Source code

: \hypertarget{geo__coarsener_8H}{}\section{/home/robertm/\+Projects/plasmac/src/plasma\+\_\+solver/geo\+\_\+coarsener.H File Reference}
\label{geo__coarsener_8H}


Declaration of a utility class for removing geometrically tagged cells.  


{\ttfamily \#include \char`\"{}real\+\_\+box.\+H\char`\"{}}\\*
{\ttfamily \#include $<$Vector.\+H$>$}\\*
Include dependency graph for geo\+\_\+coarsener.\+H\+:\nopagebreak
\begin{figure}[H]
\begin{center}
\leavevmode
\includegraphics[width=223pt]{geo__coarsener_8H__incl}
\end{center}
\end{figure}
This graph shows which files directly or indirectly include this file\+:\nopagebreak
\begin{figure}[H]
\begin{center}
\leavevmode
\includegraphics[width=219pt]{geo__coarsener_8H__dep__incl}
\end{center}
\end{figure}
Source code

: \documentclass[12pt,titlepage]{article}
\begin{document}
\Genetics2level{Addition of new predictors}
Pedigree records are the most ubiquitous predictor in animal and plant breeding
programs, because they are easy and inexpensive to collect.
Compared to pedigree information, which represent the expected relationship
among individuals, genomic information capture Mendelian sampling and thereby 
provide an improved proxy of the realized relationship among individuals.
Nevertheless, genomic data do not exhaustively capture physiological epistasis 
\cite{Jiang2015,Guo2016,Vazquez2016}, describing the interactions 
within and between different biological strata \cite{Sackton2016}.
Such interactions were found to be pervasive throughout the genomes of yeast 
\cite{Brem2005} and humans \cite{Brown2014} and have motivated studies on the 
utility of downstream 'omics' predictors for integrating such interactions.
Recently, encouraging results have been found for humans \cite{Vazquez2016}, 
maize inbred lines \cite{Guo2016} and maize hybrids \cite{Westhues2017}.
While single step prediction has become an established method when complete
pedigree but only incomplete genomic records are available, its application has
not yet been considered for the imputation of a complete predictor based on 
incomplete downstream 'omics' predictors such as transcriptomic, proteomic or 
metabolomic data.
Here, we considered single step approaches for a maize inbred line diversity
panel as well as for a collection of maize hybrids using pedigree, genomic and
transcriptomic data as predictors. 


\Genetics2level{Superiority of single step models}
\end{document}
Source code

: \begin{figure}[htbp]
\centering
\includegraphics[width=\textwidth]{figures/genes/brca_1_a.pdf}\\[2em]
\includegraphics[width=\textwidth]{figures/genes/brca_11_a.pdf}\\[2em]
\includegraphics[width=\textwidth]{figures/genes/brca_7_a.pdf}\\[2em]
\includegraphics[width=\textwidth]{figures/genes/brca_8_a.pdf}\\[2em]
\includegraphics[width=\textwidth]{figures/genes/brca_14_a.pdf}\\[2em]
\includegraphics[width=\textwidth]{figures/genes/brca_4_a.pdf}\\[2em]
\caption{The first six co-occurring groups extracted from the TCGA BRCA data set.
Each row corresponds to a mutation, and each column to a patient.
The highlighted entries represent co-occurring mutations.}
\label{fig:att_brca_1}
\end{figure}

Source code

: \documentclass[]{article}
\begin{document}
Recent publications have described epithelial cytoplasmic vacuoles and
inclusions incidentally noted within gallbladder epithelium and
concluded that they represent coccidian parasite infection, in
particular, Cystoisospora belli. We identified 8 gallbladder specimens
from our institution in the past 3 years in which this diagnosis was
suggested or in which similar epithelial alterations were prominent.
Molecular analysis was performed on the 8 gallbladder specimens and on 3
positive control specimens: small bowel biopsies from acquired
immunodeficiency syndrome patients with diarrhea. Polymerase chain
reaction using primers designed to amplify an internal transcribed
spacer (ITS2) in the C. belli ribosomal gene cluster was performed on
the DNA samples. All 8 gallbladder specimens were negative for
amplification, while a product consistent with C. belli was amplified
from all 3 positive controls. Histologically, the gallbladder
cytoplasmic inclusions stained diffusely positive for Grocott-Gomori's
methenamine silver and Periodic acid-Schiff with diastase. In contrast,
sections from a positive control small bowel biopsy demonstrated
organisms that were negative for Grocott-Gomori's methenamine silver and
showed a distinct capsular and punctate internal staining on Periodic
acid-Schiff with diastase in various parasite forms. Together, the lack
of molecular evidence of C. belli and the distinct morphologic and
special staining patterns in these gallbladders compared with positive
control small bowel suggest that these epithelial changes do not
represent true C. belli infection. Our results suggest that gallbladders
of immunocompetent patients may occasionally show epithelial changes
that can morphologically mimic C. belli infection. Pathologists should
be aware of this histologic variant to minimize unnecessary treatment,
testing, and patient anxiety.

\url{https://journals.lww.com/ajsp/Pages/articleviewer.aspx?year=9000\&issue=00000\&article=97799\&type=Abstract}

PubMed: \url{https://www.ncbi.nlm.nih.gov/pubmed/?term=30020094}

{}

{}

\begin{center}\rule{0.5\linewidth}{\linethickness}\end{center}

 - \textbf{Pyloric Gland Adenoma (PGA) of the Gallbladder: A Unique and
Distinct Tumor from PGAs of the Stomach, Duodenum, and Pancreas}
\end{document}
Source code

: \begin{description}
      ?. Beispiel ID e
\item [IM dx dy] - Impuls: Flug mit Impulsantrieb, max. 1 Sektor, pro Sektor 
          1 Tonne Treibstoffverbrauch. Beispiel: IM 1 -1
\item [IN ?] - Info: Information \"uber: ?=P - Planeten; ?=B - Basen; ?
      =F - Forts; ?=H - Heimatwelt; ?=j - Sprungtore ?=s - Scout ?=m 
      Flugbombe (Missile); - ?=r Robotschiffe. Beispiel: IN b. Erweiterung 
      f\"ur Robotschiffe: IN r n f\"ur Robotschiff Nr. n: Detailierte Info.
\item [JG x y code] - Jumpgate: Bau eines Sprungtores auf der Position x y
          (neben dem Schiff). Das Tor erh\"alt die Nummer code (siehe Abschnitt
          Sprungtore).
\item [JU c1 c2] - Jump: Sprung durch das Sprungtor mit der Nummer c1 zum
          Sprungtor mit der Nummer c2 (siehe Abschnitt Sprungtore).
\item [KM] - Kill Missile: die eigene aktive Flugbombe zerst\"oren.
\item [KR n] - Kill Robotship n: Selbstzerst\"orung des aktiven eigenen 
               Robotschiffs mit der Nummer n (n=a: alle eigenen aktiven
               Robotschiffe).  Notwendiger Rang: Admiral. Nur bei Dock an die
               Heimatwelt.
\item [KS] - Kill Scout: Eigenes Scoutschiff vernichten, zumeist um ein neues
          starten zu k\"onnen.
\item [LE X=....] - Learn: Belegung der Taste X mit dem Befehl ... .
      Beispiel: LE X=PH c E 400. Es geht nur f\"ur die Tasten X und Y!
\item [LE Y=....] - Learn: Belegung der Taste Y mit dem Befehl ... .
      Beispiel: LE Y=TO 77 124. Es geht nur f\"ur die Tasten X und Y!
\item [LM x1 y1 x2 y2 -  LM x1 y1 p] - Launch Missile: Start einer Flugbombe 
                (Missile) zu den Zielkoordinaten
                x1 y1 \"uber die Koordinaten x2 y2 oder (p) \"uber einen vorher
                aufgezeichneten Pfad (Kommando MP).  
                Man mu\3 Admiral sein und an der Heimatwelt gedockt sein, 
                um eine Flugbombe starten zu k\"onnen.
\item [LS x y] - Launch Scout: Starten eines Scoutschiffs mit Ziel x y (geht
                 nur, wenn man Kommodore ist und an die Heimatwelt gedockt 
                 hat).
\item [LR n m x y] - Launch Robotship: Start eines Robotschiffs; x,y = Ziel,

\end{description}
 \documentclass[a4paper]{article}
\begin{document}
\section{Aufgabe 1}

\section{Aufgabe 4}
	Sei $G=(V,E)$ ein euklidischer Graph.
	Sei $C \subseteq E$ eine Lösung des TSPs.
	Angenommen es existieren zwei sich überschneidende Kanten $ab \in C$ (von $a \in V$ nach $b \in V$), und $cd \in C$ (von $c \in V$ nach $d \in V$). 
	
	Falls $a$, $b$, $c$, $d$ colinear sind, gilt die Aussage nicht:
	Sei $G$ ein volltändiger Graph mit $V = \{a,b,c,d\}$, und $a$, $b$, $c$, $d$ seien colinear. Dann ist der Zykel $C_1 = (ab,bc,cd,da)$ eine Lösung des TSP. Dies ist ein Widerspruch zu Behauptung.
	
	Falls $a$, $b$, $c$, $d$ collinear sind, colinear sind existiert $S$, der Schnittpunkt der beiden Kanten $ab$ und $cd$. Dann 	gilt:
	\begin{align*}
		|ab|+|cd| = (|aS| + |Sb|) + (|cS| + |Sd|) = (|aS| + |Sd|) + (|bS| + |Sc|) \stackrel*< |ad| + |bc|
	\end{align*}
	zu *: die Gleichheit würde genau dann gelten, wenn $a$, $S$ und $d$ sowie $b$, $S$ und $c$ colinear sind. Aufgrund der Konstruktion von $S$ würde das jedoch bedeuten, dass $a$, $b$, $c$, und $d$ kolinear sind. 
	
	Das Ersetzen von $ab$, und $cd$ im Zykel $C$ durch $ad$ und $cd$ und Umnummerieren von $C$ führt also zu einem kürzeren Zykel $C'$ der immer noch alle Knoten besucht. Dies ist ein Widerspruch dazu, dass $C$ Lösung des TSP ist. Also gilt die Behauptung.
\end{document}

● ● ● ● ●

▶ _HOW TO COMPLETE THIS TASK_: Among the records above, repeat exactly the line with "cytoplasmic inclusions stained", the line with "organisms that were", and every line in between, and only those.

▶ _ANSWER_:
cytoplasmic inclusions stained diffusely positive for Grocott-Gomori's
methenamine silver and Periodic acid-Schiff with diastase. In contrast,
sections from a positive control small bowel biopsy demonstrated
organisms that were negative for Grocott-Gomori's methenamine silver and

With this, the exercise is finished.